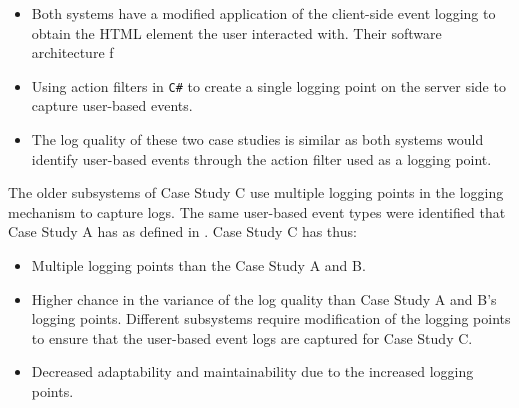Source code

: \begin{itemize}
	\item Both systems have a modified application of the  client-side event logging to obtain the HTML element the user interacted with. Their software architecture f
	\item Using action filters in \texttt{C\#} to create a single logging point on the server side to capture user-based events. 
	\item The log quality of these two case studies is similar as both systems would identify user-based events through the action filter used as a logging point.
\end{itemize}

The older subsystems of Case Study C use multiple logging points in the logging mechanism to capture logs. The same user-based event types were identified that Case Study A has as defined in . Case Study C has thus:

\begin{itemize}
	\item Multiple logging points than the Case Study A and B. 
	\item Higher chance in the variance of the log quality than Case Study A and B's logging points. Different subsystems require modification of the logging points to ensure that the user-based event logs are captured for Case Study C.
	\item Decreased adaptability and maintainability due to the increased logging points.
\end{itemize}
________________________
Write the material out again exactly as it appears, dropping the pictures.

Response:
Source code

: \begin{itemize}
	\item Both systems have a modified application of the  client-side event logging to obtain the HTML element the user interacted with. Their software architecture f
	\item Using action filters in \texttt{C\#} to create a single logging point on the server side to capture user-based events. 
	\item The log quality of these two case studies is similar as both systems would identify user-based events through the action filter used as a logging point.
\end{itemize}

The older subsystems of Case Study C use multiple logging points in the logging mechanism to capture logs. The same user-based event types were identified that Case Study A has as defined in . Case Study C has thus:

\begin{itemize}
	\item Multiple logging points than the Case Study A and B. 
	\item Higher chance in the variance of the log quality than Case Study A and B's logging points. Different subsystems require modification of the logging points to ensure that the user-based event logs are captured for Case Study C.
	\item Decreased adaptability and maintainability due to the increased logging points.
\end{itemize}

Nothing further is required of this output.